All this, however, is not what interested me in the old man, nor will it, I fear, interest many of my readers. He is after all but one of the many unknown ants that build up hills which, for all we know, one stroke of a stick may destroy again. Nor was it his moral character, noble and pure as it doubtless must have been, that riveted my attention chiefly. A man could hardly have achieved what he did, unless he stood high above the reach of the vulgar vices and failings of mankind. In that direction, I may quote a few more judgments from the mouths of those who had known him during his long active life. “His chief strength,” as one of his friends writes, “was to be found in his exemplary private character—
“His words were bonds, his oaths were oracles,
His love sincere, his thoughts immaculate;
His tears pure messengers sent from his heart;
His heart as far from fraud as heaven from earth.”
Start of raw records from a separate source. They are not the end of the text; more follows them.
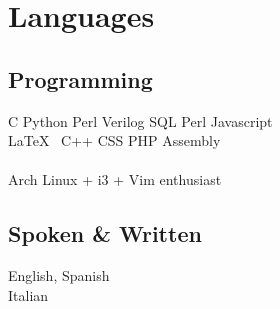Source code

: \documentclass[]{deedy-resume-openfont}
\begin{document}
\sectionsep

\section{Languages}
\begin{minipage}[t]{.6\textwidth}
\subsection{Programming}
C \textbullet{} Python \textbullet{} Perl \textbullet{} Verilog \textbullet{}
SQL \textbullet{} Perl \textbullet{} Javascript\\ \LaTeX\ \textbullet{} C++ \textbullet{} CSS \textbullet{} PHP \textbullet{} Assembly \\
\\Arch Linux + i3 + Vim enthusiast 
\sectionsep
\end{minipage}
\hfill
\begin{minipage}[t]{.35\textwidth}
\subsection{Spoken \& Written}
 English, Spanish\\
 Italian\\
\end{minipage}
\end{document}
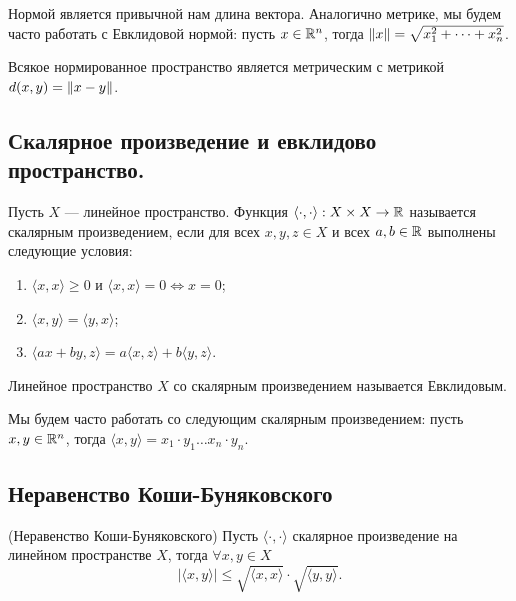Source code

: \documentclass[a4paper]{article}
\theoremstyle{named}
\begin{document}
    Нормой является привычной нам длина вектора. Аналогично метрике, мы будем часто работать с Евклидовой нормой: пусть $x \in \mathbb{R}^n$, тогда $\left\lVert x\right\rVert = \sqrt{x_1^2 + \dots + x_n^2}$.

    Всякое нормированное пространство является метрическим с метрикой $d(x, y) = \left\lVert x - y\right\rVert$.

    \subsection{Скалярное произведение и евклидово пространство.}

    \begin{definition*}
        Пусть $X$ --- линейное пространство. Функция $\langle \cdot, \cdot \rangle: X \times X \to \mathbb{R}$ называется скалярным произведением, если для всех $x, y, z \in X$ и всех $a, b \in \mathbb{R}$ выполнены следующие условия:
        \begin{enumerate}
        \item $\langle x, x \rangle \geq 0$ и $\langle x, x \rangle = 0 \iff x = 0$;
        \item $\langle x, y \rangle = \langle y, x \rangle$;
        \item $\langle ax + by, z \rangle = a \langle x, z \rangle + b \langle y, z \rangle$.
        \end{enumerate}

        Линейное пространство $X$ со скалярным произведением называется Евклидовым.
    \end{definition*}

    Мы будем часто работать со следующим скалярным произведением: пусть $x, y \in \mathbb{R}^n$, тогда $\langle x, y \rangle = x_1 \cdot y_1 \dots x_n \cdot y_n$.

    \subsection{Неравенство Коши-Буняковского}

    \begin{lemma*} (Неравенство Коши-Буняковского) 
        Пусть $\langle \cdot, \cdot \rangle$ скалярное произведение на линейном пространстве $X$, тогда $\forall x, y \in X$
        \begin{equation*}
            |\langle x, y \rangle| \leq \sqrt{\langle x, x \rangle} \cdot \sqrt{\langle y, y \rangle}.
        \end{equation*}
    \end{lemma*}
\end{document}
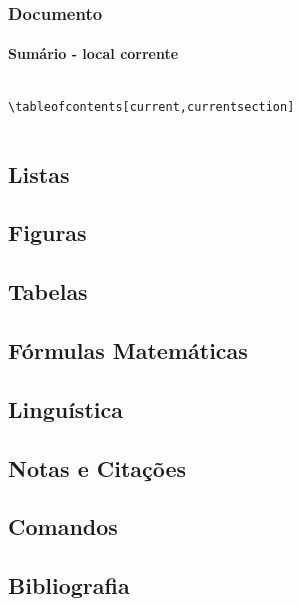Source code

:\begin{frame}[fragile]
\frametitle{Documento}
\framesubtitle{Sumário - local corrente}
  \scriptsize
  \begin{columns}[c]
  \begin{verbatim}
\tableofcontents[current,currentsection]
  \end{verbatim} 
  \begin{fmpage}{\textwidth}
  \scriptsize
  \end{fmpage}
  \end{columns}
\end{frame}


\subsection{Listas}\label{sec:listas}


\subsection{Figuras}\label{sec:figuras}


\subsection{Tabelas}\label{sec:tabelas}


\subsection{Fórmulas Matemáticas}\label{sec:formulasmat}


\subsection{Linguística}\label{sec:linguistica}


\subsection{Notas e Citações}\label{sec:notascita}


\subsection{Comandos}\label{sec:comandos}


\subsection{Bibliografia}\label{sec:bibtex}

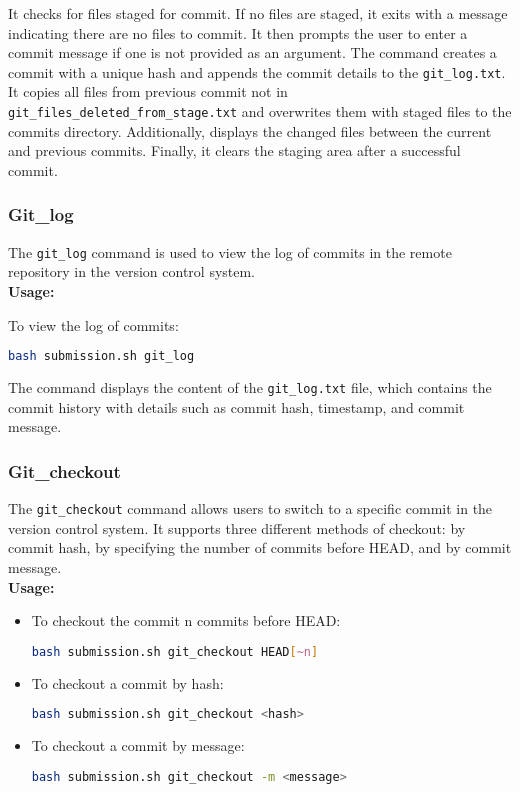 \documentclass{article}
\begin{document}
It checks for files staged for commit. If no files are staged, it exits with a message indicating there are no files to commit. It then prompts the user to enter a commit message if one is not provided as an argument. The command creates a commit with a unique hash and appends the commit details to the \texttt{git\_log.txt}. It copies all files from previous commit not in \texttt{git\_files\_deleted\_from\_stage.txt} and overwrites them with staged files to the commits directory. Additionally, displays the changed files between the current and previous commits. Finally, it clears the staging area after a successful commit.

\subsubsection{Git\_log}
The \texttt{git\_log} command is used to view the log of commits in the remote repository in the version control system.\\
\textbf{Usage:}
\begin{adjustwidth}{0.5cm}{0cm}
To view the log of commits:
\begin{lstlisting}[language=bash]
bash submission.sh git_log
\end{lstlisting}
\end{adjustwidth}

The command displays the content of the \texttt{git\_log.txt} file, which contains the commit history with details such as commit hash, timestamp, and commit message.

\subsubsection{Git\_checkout}
The \texttt{git\_checkout} command allows users to switch to a specific commit in the version control system. It supports three different methods of checkout: by commit hash, by specifying the number of commits before HEAD, and by commit message.\\
\textbf{Usage:}
\begin{itemize}
    \item To checkout the commit n commits before HEAD:
    \begin{lstlisting}[language=bash]
    bash submission.sh git_checkout HEAD[~n]
    \end{lstlisting}
    \item To checkout a commit by hash:
    \begin{lstlisting}[language=bash]
    bash submission.sh git_checkout <hash>
    \end{lstlisting}
    \item To checkout a commit by message:
    \begin{lstlisting}[language=bash]
    bash submission.sh git_checkout -m <message>
    \end{lstlisting}
\end{itemize}
\end{document}
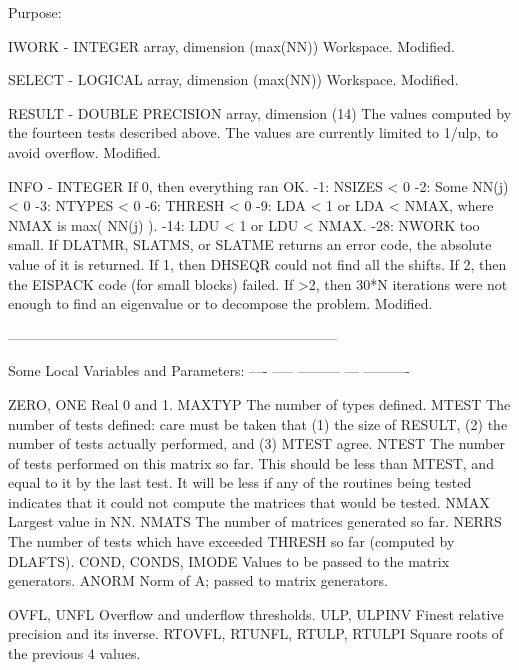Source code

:\begin{DoxyParagraph}{Purpose\+: }
\begin{DoxyVerb}
  IWORK  - INTEGER array, dimension (max(NN))
           Workspace.
           Modified.

  SELECT - LOGICAL array, dimension (max(NN))
           Workspace.
           Modified.

  RESULT - DOUBLE PRECISION array, dimension (14)
           The values computed by the fourteen tests described above.
           The values are currently limited to 1/ulp, to avoid
           overflow.
           Modified.

  INFO   - INTEGER
           If 0, then everything ran OK.
            -1: NSIZES < 0
            -2: Some NN(j) < 0
            -3: NTYPES < 0
            -6: THRESH < 0
            -9: LDA < 1 or LDA < NMAX, where NMAX is max( NN(j) ).
           -14: LDU < 1 or LDU < NMAX.
           -28: NWORK too small.
           If  DLATMR, SLATMS, or SLATME returns an error code, the
               absolute value of it is returned.
           If 1, then DHSEQR could not find all the shifts.
           If 2, then the EISPACK code (for small blocks) failed.
           If >2, then 30*N iterations were not enough to find an
               eigenvalue or to decompose the problem.
           Modified.

-----------------------------------------------------------------------

     Some Local Variables and Parameters:
     ---- ----- --------- --- ----------

     ZERO, ONE       Real 0 and 1.
     MAXTYP          The number of types defined.
     MTEST           The number of tests defined: care must be taken
                     that (1) the size of RESULT, (2) the number of
                     tests actually performed, and (3) MTEST agree.
     NTEST           The number of tests performed on this matrix
                     so far.  This should be less than MTEST, and
                     equal to it by the last test.  It will be less
                     if any of the routines being tested indicates
                     that it could not compute the matrices that
                     would be tested.
     NMAX            Largest value in NN.
     NMATS           The number of matrices generated so far.
     NERRS           The number of tests which have exceeded THRESH
                     so far (computed by DLAFTS).
     COND, CONDS,
     IMODE           Values to be passed to the matrix generators.
     ANORM           Norm of A; passed to matrix generators.

     OVFL, UNFL      Overflow and underflow thresholds.
     ULP, ULPINV     Finest relative precision and its inverse.
     RTOVFL, RTUNFL,
     RTULP, RTULPI   Square roots of the previous 4 values.


\end{DoxyVerb}
\end{DoxyParagraph}
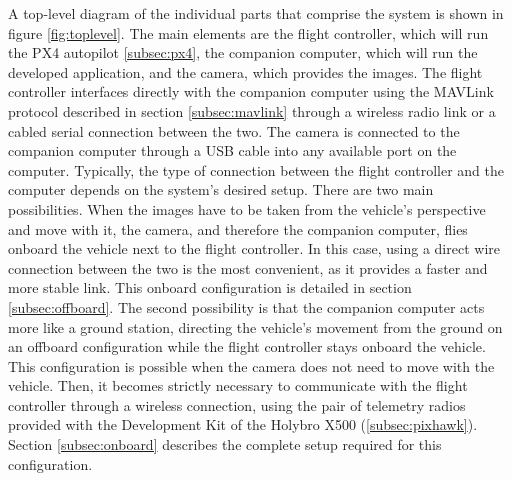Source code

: A top-level diagram of the individual parts that comprise the system is shown in figure \ref{fig:toplevel}. The main elements are the flight controller, which will run the PX4 autopilot \ref{subsec:px4}, the companion computer, which will run the developed application, and the camera, which provides the images.
The flight controller interfaces directly with the companion computer using the MAVLink protocol described in section \ref{subsec:mavlink} through a wireless radio link or a cabled serial connection between the two.
The camera is connected to the companion computer through a USB cable into any available port on the computer.
Typically, the type of connection between the flight controller and the computer depends on the system's desired setup.
There are two main possibilities.
When the images have to be taken from the vehicle's perspective and move with it, the camera, and therefore the companion computer, flies onboard the vehicle next to the flight controller. 
In this case, using a direct wire connection between the two is the most convenient, as it provides a faster and more stable link. 
This onboard configuration is detailed in section \ref{subsec:offboard}.
The second possibility is that the companion computer acts more like a ground station, directing the vehicle's movement from the ground on an offboard configuration while the flight controller stays onboard the vehicle.
This configuration is possible when the camera does not need to move with the vehicle.
Then, it becomes strictly necessary to communicate with the flight controller through a wireless connection, using the pair of telemetry radios provided with the Development Kit of the Holybro X500 (\ref{subsec:pixhawk}).
Section \ref{subsec:onboard} describes the complete setup required for this configuration.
This is beautifully expressed; but does it give us an image of the man himself? Even the strongest words seem so colourless when they are meant to give us the picture of a living man. It may be quite true that he enjoyed in private and domestic life a veneration that was due to his noble and patriarchal character, and that his influence was, as we are told, invariably and unerringly exerted in putting an extinguisher on private feuds and disagreements among a wide and ever-widening circle of relations, friends, and members of his caste. We read that “in order to promote harmony among them he often made personal sacrifices, and that he proved himself a friend of the needy and the helpless, of genius and talent struggling to rise. If it was not to be a blessing to others, life seemed to him not worth living.”
All this is very strong testimony; and yet of how many people has the same been said, particularly by mourners at the grave of one whom they loved, and who had loved them! Funeral eloquence has its bright, but it also has its very dark side. It is delightful to see how much can be forgotten and forgiven at the grave, how gently all faults can be passed over or accounted for, how none but the noblest motives can then be imputed. But all is spoiled at once if rhetorical exaggeration comes in, so that even the truth contained in the panegyrics is hidden and choked by a rank growth of adulation and untruthfulness.